Google está a punto de pagar una multa de 22,5 millones de dólares para resolver las acusaciones de que violó una promesa de confidencialidad al rastrear secretamente a millones de internautas mientras usaban el programa Safari de Apple para navegar por internet, según una persona familiarizada con el acuerdo.
Una persona cercana al problema aseguró que la multa aún no ha sido aprobada por la Comisión Federal de Comercio (FTC por sus siglas en inglés), que supervisa los asuntos de privacidad en línea en Estados Unidos. Si es aprobada por los cinco comisionados de la FTC, esa multa sería la más grande que la agencia federal haya impuesto en la historia a una sola empresa.

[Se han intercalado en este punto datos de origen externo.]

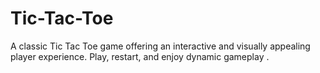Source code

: # Tic-Tac-Toe
A classic Tic Tac Toe game offering an interactive and visually appealing player experience. Play, restart, and enjoy dynamic gameplay .

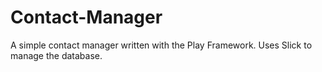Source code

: Contact-Manager
===============

A simple contact manager written with the Play Framework. Uses Slick to manage the database. 
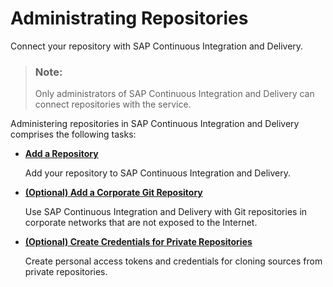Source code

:<!-- loio1d68ad98b6c845b189fbfcd9009a44a9 -->

# Administrating Repositories

Connect your repository with SAP Continuous Integration and Delivery.

> ### Note:  
> Only administrators of SAP Continuous Integration and Delivery can connect repositories with the service.

Administering repositories in SAP Continuous Integration and Delivery comprises the following tasks:

-   [**Add a Repository**](add-a-repository-fc55872.md)

    Add your repository to SAP Continuous Integration and Delivery.

-   [**\(Optional\) Add a Corporate Git Repository**](optional-add-a-corporate-git-repository-4b6ee9a.md)

    Use SAP Continuous Integration and Delivery with Git repositories in corporate networks that are not exposed to the Internet.

-   [**\(Optional\) Create Credentials for Private Repositories**](create-credentials-for-private-repositories-1771e7f.md)

    Create personal access tokens and credentials for cloning sources from private repositories.



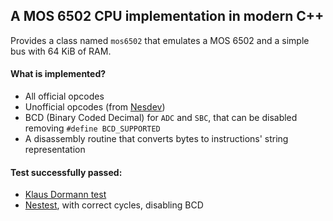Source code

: ## A MOS 6502 CPU implementation in modern C++

Provides a class named `mos6502` that emulates a MOS 6502 and a simple bus with 64 KiB of RAM. 

#### What is implemented? 
- All official opcodes 
- Unofficial opcodes (from [Nesdev](http://nesdev.com/undocumented_opcodes.txt))
- BCD (Binary Coded Decimal) for `ADC` and `SBC`, that can be disabled removing `#define BCD_SUPPORTED`  
- A disassembly routine that converts bytes to instructions' string representation 

#### Test successfully passed:
- [Klaus Dormann test](https://github.com/Klaus2m5/6502_65C02_functional_tests) 
- [Nestest](https://www.qmtpro.com/~nes/misc/nestest.txt), with correct cycles, disabling BCD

Claro que para Google esta multa no es tan significativa en comparación con los 49.000 millones de dólares en el banco, así como los cerca de 46.000 millones que la compañía de Mountain View tiene previsto generar en ingresos este año. La empresa es capaz de cubrir la multa en poco más de cuatro horas.
Sin embargo, las circunstancias que rodearon el caso pueden renovar las dudas acerca de la sinceridad del lema de Google, "Don't Be Evil" ("No seas malvado"). La compañía también es objeto de amplias investigaciones regulatorias sobre si ha abusado de su posición de influencia en internet para sofocar a la competencia.
"Tenemos los estándares más altos de privacidad y seguridad para nuestros usuarios", dijo Google en un comunicado el martes. La compañía, con sede en Mountain View, California, hizo hincapié en que una tecnología de rastreo que insertó en el navegador Safari no recoge ninguna información personal.